We worked with Dr. Chui, because he has a lab at the University of New Brunswick, to test processes or test wood properties and wood qualities. I'm not familiar with the exact initiative you're talking about, but yes, we utilize the services of his lab, which benefits from some of the innovation programs you're talking about.

4:50 p.m.

Conservative

Joan Crockatt Conservative Calgary Centre, AB

Okay.

We've also heard about basically the resurgence in the forest industry and that it's looking like it has quite an exciting future now, even though we've seen a decline in the U.S. market, which I think is similar to what's happened with oil and gas. They're becoming more self-sufficient and wanting to use their own products.

But there has been the expansion of the markets in Japan, in Korea, and now in China. Apparently there has been a 1,400% increase in the export of wood products to China since 2007. Is that a market that is accessible to you?

Also, perhaps you could comment on the EU trade deal and whether you think that's going to benefit you.

4:55 p.m.

Co-Chief Executive Officer, J.D. Irving, Limited

James D. Irving

Are you asking me?

4:55 p.m.

Conservative

Joan Crockatt Conservative Calgary Centre, AB

Yes, I am, and then I'll go to Diana with the same questions, please.

4:55 p.m.

Co-Chief Executive Officer, J.D. Irving, Limited

James D. Irving

Predominantly, exports to China is a west coast opportunity. You get a big increase but from a very small base, so that's why you get the big percentage increase.

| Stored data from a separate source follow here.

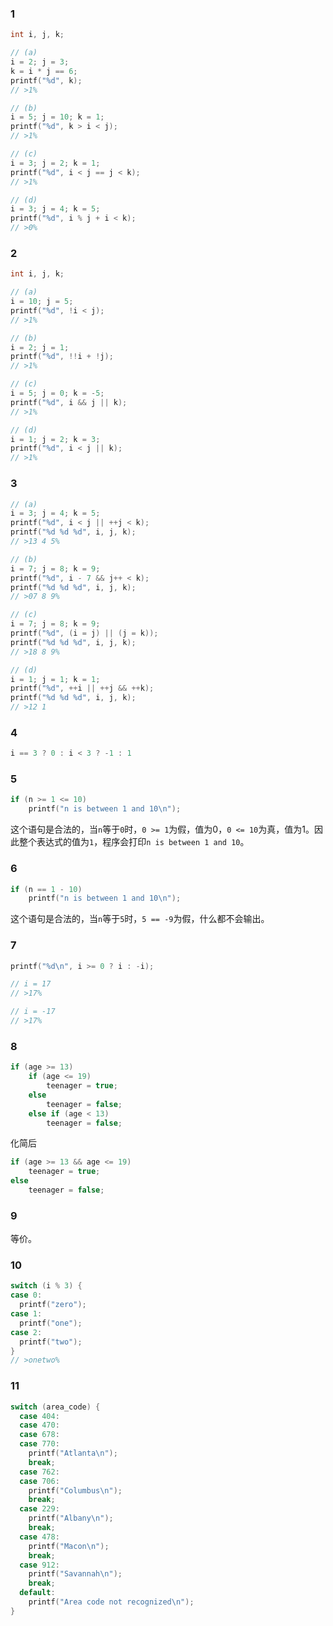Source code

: ### 1

```c
int i, j, k;

// (a)
i = 2; j = 3;
k = i * j == 6;
printf("%d", k);
// >1%

// (b)
i = 5; j = 10; k = 1;
printf("%d", k > i < j);
// >1%

// (c)
i = 3; j = 2; k = 1;
printf("%d", i < j == j < k);
// >1%

// (d)
i = 3; j = 4; k = 5;
printf("%d", i % j + i < k);
// >0%
```

### 2

```c
int i, j, k;

// (a)
i = 10; j = 5;
printf("%d", !i < j);
// >1%

// (b)
i = 2; j = 1;
printf("%d", !!i + !j);
// >1%

// (c)
i = 5; j = 0; k = -5;
printf("%d", i && j || k);
// >1%

// (d)
i = 1; j = 2; k = 3;
printf("%d", i < j || k);
// >1%
```

### 3

```c
// (a)
i = 3; j = 4; k = 5;
printf("%d", i < j || ++j < k);
printf("%d %d %d", i, j, k);
// >13 4 5%

// (b)
i = 7; j = 8; k = 9;
printf("%d", i - 7 && j++ < k);
printf("%d %d %d", i, j, k);
// >07 8 9%

// (c)
i = 7; j = 8; k = 9;
printf("%d", (i = j) || (j = k));
printf("%d %d %d", i, j, k);
// >18 8 9%

// (d)
i = 1; j = 1; k = 1;
printf("%d", ++i || ++j && ++k);
printf("%d %d %d", i, j, k);
// >12 1
```

### 4

```c
i == 3 ? 0 : i < 3 ? -1 : 1
```

### 5

```c
if (n >= 1 <= 10)
    printf("n is between 1 and 10\n");
```
这个语句是合法的，当`n`等于`0`时，`0 >= 1`为假，值为0，`0 <= 10`为真，值为1。因此整个表达式的值为`1`，程序会打印`n is between 1 and 10`。

### 6

```c
if (n == 1 - 10)
    printf("n is between 1 and 10\n");
```
这个语句是合法的，当`n`等于`5`时，`5 == -9`为假，什么都不会输出。

### 7

```c
printf("%d\n", i >= 0 ? i : -i);

// i = 17
// >17%

// i = -17
// >17%
```

### 8

```c
if (age >= 13)
    if (age <= 19)
        teenager = true;
    else
        teenager = false;
    else if (age < 13)
        teenager = false;
```

化简后

```c
if (age >= 13 && age <= 19)
    teenager = true;
else
    teenager = false;
```

### 9

等价。

### 10

```c
switch (i % 3) {
case 0:
  printf("zero");
case 1:
  printf("one");
case 2:
  printf("two");
}
// >onetwo%
```

### 11

```c
switch (area_code) {
  case 404:
  case 470:
  case 678:
  case 770:
    printf("Atlanta\n");
    break;
  case 762:
  case 706:
    printf("Columbus\n");
    break;
  case 229:
    printf("Albany\n");
    break;
  case 478:
    printf("Macon\n");
    break;
  case 912:
    printf("Savannah\n");
    break;
  default:
    printf("Area code not recognized\n");
}
```



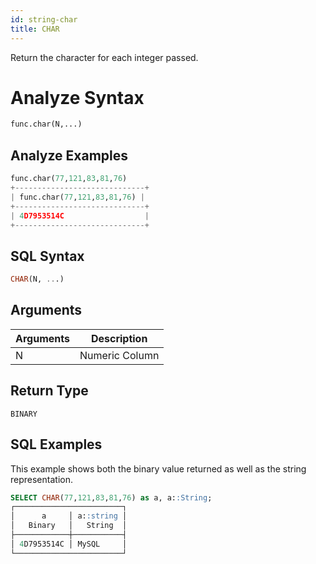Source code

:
 ```yaml
---
id: string-char
title: CHAR
---
```


Return the character for each integer passed.

# Analyze Syntax

```python
func.char(N,...)
```

## Analyze Examples
```python
func.char(77,121,83,81,76)
+-----------------------------+
| func.char(77,121,83,81,76) |
+-----------------------------+
| 4D7953514C                  |
+-----------------------------+
```

## SQL Syntax

```sql
CHAR(N, ...)
```

## Arguments

| Arguments | Description    |
|-----------|----------------|
| N         | Numeric Column |

## Return Type

`BINARY`

## SQL Examples

This example shows both the binary value returned as well as the string representation.

```sql
SELECT CHAR(77,121,83,81,76) as a, a::String;
┌────────────────────────┐
│      a     │ a::string │
│   Binary   │   String  │
├────────────┼───────────┤
│ 4D7953514C │ MySQL     │
└────────────────────────┘
```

Notwithstanding all the innovation and all the things going on, I can tell you that it's still a very competitive business because we think we're doing a lot, perhaps, but I can tell you, everybody else is doing a lot and the bar keeps being raised, whether it's in Brazil or the southern United States or other jurisdictions around the world.

When you look at the mill closures and the capital that's been written off and the high-paying jobs that have been lost globally, this is quite a serious problem. So we have to really fight hard to hold on to what we have.